Nelayan di Aceh, Rahmi Fajri mengatakan bahwa hukum adat laut yang disepakati bersama dengan pimpinan adat disebut 'Panglima Laot'. Hukum itu mengikat para nelayan untuk menolong siapapun yang kesusahan di laut.

"Di darat kita bermusuhan, tapi ketika di laut kita jadi saudara. Kalau ada musibah, wajib kita tolong. Kalau tidak menolong, ada sanksi adat," katanya.

Menurut Rahmi Fajri, aturan tersebut sudah turun temurun berlaku dari nenek moyang yang menjadi 'kekhususan adat Aceh'. Aturan itu pun tidak goyah, walau sejumlah kalangan menyuarakan penolakan pengungsi Rohingya.

"Jika di laut akan kita tolong. Tapi ketika dibawa ke darat, itu urusannya pengawasan dan pemerintah. Jadi di luar tanggung jawab nelayan," tuturnya.

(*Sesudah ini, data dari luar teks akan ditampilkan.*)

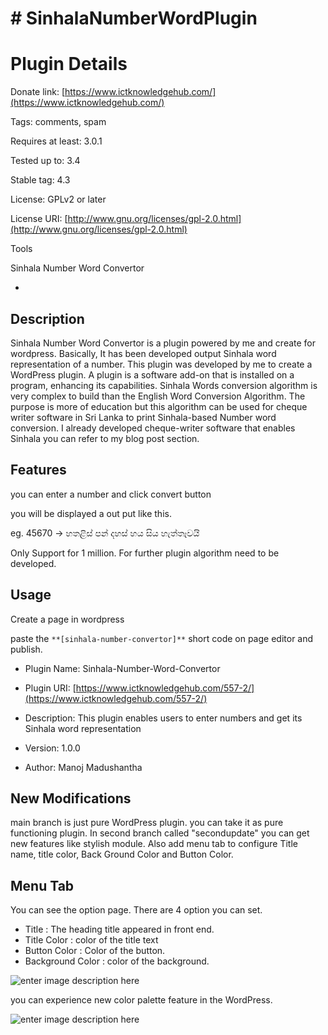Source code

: # # SinhalaNumberWordPlugin
# Plugin Details

Donate link:  [https://www.ictknowledgehub.com/](https://www.ictknowledgehub.com/)

Tags: comments, spam

Requires at least: 3.0.1

Tested up to: 3.4

Stable tag: 4.3

License: GPLv2 or later

License URI:  [http://www.gnu.org/licenses/gpl-2.0.html](http://www.gnu.org/licenses/gpl-2.0.html)

Tools

Sinhala Number Word Convertor

*

## Description

Sinhala Number Word Convertor is a plugin powered by me and create for wordpress. Basically, It has been developed output Sinhala word representation of a number. This plugin was developed by me to create a WordPress plugin. A plugin is a software add-on that is installed on a program, enhancing its capabilities. Sinhala Words conversion algorithm is very complex to build than the English Word Conversion Algorithm. The purpose is more of education but this algorithm can be used for cheque writer software in Sri Lanka to print Sinhala-based Number word conversion. I already developed cheque-writer software that enables Sinhala you can refer to my blog post section.

## Features

you can enter a number and click convert button

you will be displayed a out put like this.

eg. 45670 -> හතළිස් පන් දහස් හය සිය හැත්තෑවයි

Only Support for 1 million. For further plugin algorithm need to be developed.

## Usage

Create a page in wordpress

paste the  `**[sinhala-number-convertor]**`  short code on page editor and publish.

-   Plugin Name: Sinhala-Number-Word-Convertor
    
-   Plugin URI:  [https://www.ictknowledgehub.com/557-2/](https://www.ictknowledgehub.com/557-2/)
    
-   Description: This plugin enables users to enter numbers and get its Sinhala word representation
    
-   Version: 1.0.0
    
-   Author: Manoj Madushantha

## New Modifications

main branch is just pure WordPress plugin. you can take it as pure functioning plugin. In second branch called "secondupdate" you can get new features like stylish module. Also add menu tab to configure Title name, title color, Back Ground Color and Button Color.

## Menu Tab

You can see the option page. There are 4 option you can set.

 - Title 						: 	The heading title appeared in front end.
 - Title Color 				: 	color of the title text
 - Button Color			:	Color of the button.
 - Background Color	:	color of the background.

![enter image description here](https://imgur.com/pxPiWfE)

you can experience new color palette feature in the WordPress.

![enter image description here](https://imgur.com/O2WZjRy)
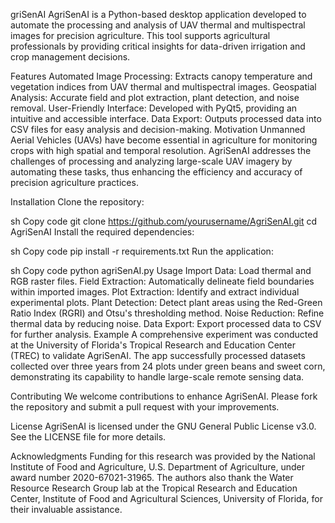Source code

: griSenAI
AgriSenAI is a Python-based desktop application developed to automate the processing and analysis of UAV thermal and multispectral images for precision agriculture. This tool supports agricultural professionals by providing critical insights for data-driven irrigation and crop management decisions.

Features
Automated Image Processing: Extracts canopy temperature and vegetation indices from UAV thermal and multispectral images.
Geospatial Analysis: Accurate field and plot extraction, plant detection, and noise removal.
User-Friendly Interface: Developed with PyQt5, providing an intuitive and accessible interface.
Data Export: Outputs processed data into CSV files for easy analysis and decision-making.
Motivation
Unmanned Aerial Vehicles (UAVs) have become essential in agriculture for monitoring crops with high spatial and temporal resolution. AgriSenAI addresses the challenges of processing and analyzing large-scale UAV imagery by automating these tasks, thus enhancing the efficiency and accuracy of precision agriculture practices.

Installation
Clone the repository:

sh
Copy code
git clone https://github.com/yourusername/AgriSenAI.git
cd AgriSenAI
Install the required dependencies:

sh
Copy code
pip install -r requirements.txt
Run the application:

sh
Copy code
python agriSenAI.py
Usage
Import Data: Load thermal and RGB raster files.
Field Extraction: Automatically delineate field boundaries within imported images.
Plot Extraction: Identify and extract individual experimental plots.
Plant Detection: Detect plant areas using the Red-Green Ratio Index (RGRI) and Otsu's thresholding method.
Noise Reduction: Refine thermal data by reducing noise.
Data Export: Export processed data to CSV for further analysis.
Example
A comprehensive experiment was conducted at the University of Florida's Tropical Research and Education Center (TREC) to validate AgriSenAI. The app successfully processed datasets collected over three years from 24 plots under green beans and sweet corn, demonstrating its capability to handle large-scale remote sensing data.

Contributing
We welcome contributions to enhance AgriSenAI. Please fork the repository and submit a pull request with your improvements.

License
AgriSenAI is licensed under the GNU General Public License v3.0. See the LICENSE file for more details.

Acknowledgments
Funding for this research was provided by the National Institute of Food and Agriculture, U.S. Department of Agriculture, under award number 2020-67021-31965. The authors also thank the Water Resource Research Group lab at the Tropical Research and Education Center, Institute of Food and Agricultural Sciences, University of Florida, for their invaluable assistance.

Hal itu pun dipertegas oleh Panglima Laot Aceh, Miftah Tjut Adek. "Bagi kami, Rohingya itu bukan kewenangan hukom adat laot untuk menerima mereka," ujarnya.

"Kami hanya menerapkan hukum sosial untuk membantu mereka di laut apabila mereka butuh. Tanpa menarik/mengangkut ke darat. Membantu orang yang butuh pertolongan adalah kewajiban kita semua,” kata Miftah Tjut Adek menambahkan.

Apa itu Hukum Adat Laut Aceh?

Berdasarkan keterangan Miftah Tjut Adek, Lembaga Hukum Adat Laot adalah lembaga adat nelayan yang dipimpin seorang yang dipilih secara adat yaitu Panglima Laot. Panglima Laot sudah ada sejak zaman Kerajaan Samudera Pasai, tepatnya 16 abad yang lalu.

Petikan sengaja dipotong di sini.